A class is a blueprint or template that defines the structure (attributes) and behavior (methods) for a type of thing. An object is a specific instance created from that class. For example, Dog is a class, and buddy = Dog("Buddy", "Golden Retriever", 3) creates an object. You can think of a class as a cookie cutter and an object as a cookie — many objects can come from one class, each with its own data.

Check Your Understanding: Why do we use encapsulation and the property decorator?

Encapsulation protects an object's internal data from being changed to invalid values. Without it, anyone could set buddy.age = -5, which doesn't make sense. The property decorator lets you add validation (like checking that age is non-negative) while keeping the syntax clean — you still write buddy.age = 4 instead of buddy.set_age(4). It's the best of both worlds: safety and readability.

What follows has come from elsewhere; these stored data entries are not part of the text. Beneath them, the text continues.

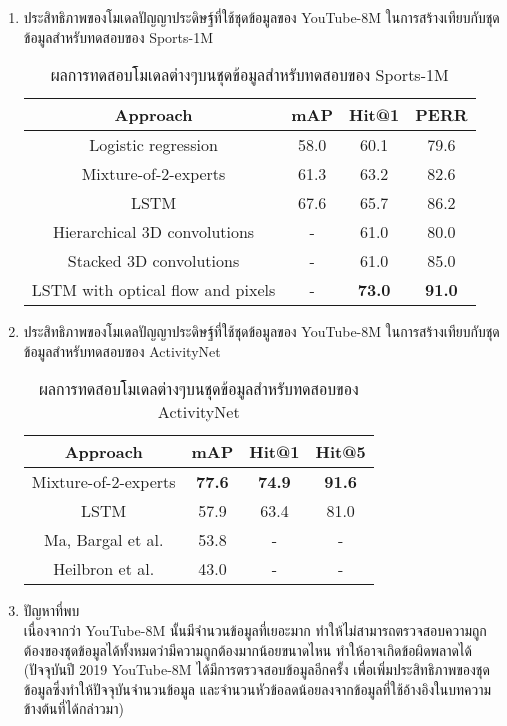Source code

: \begin{enumerate}
\begin{enumerate}
			\clearpage
			\item ประสิทธิภาพของโมเดลปัญญาประดิษฐ์ที่ใช้ชุดข้อมูลของ YouTube-8M ในการสร้างเทียบกับชุดข้อมูลสำหรับทดสอบของ Sports-1M
			\begin{table}[!ht]
				\centering
				\begin{tabular}{|c|c|c|c|}
					\hline
					{Approach} & {mAP} & Hit@1 & PERR\\
					\hline
					Logistic regression & 58.0 & 60.1 & 79.6\\
					Mixture-of-2-experts & 61.3 & 63.2 & 82.6\\
					LSTM & 67.6 & 65.7 & 86.2\\
					\hline
					Hierarchical 3D convolutions\textsuperscript{\cite{karpathy2014large}} & - & 61.0 & 80.0\\
					Stacked 3D convolutions\textsuperscript{\cite{yue2015beyond}} & - & 61.0 & 85.0\\
					LSTM with optical flow and pixels\textsuperscript{\cite{tran2014c3d}} & - & \textbf{73.0} & \textbf{91.0}\\
					\hline
				\end{tabular}
				\caption{ผลการทดสอบโมเดลต่างๆบนชุดข้อมูลสำหรับทดสอบของ Sports-1M}
				\label{tab: youtube_youtube}
			\end{table}
		\item ประสิทธิภาพของโมเดลปัญญาประดิษฐ์ที่ใช้ชุดข้อมูลของ YouTube-8M ในการสร้างเทียบกับชุดข้อมูลสำหรับทดสอบของ ActivityNet
			\begin{table}[!ht]
				\centering
				\begin{tabular}{|c|c|c|c|}
					\hline
					{Approach} & {mAP} & Hit@1 & Hit@5\\
					\hline
					Mixture-of-2-experts & \textbf{77.6} & \textbf{74.9} & \textbf{91.6}\\
					LSTM & 57.9 & 63.4 & 81.0\\
					\hline
					Ma, Bargal et al.\textsuperscript{\cite{ma2017less}} & 53.8 & - & -\\
					Heilbron et al.\textsuperscript{\cite{caba2015activitynet}} & 43.0 & - & -\\
					\hline
				\end{tabular}
				\caption{ผลการทดสอบโมเดลต่างๆบนชุดข้อมูลสำหรับทดสอบของ ActivityNet}
				\label{tab: youtube_youtube}
			\end{table}
		\item ปัญหาที่พบ\\
		เนื่องจากว่า YouTube-8M นั้นมีจำนวนข้อมูลที่เยอะมาก ทำให้ไม่สามารถตรวจสอบความถูกต้องของชุดข้อมูลได้ทั้งหมดว่ามีความถูกต้องมากน้อยขนาดไหน 
		ทำให้อาจเกิดข้อผิดพลาดได้ (ปัจจุบันปี 2019 YouTube-8M ได้มีการตรวจสอบข้อมูลอีกครั้ง เพื่อเพิ่มประสิทธิภาพของชุดข้อมูลซึ่งทำให้ปัจจุบันจำนวนข้อมูล 
		และจำนวนหัวข้อลดน้อยลงจากข้อมูลที่ใช้อ้างอิงในบทความข้างต้นที่ได้กล่าวมา)
	\end{enumerate}	
\end{enumerate}
\clearpage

Check Your Understanding: What is the difference between __str__ and __repr__?

Both return string representations of an object, but for different audiences. __str__ is for end users — it returns a readable, friendly string and is called by print(). __repr__ is for developers — it returns a precise string that ideally could recreate the object, and is called in the interactive shell. For example: str(buddy) might return "Buddy the Golden Retriever, age 3" while repr(buddy) returns "Dog('Buddy', 'Golden Retriever', 3)".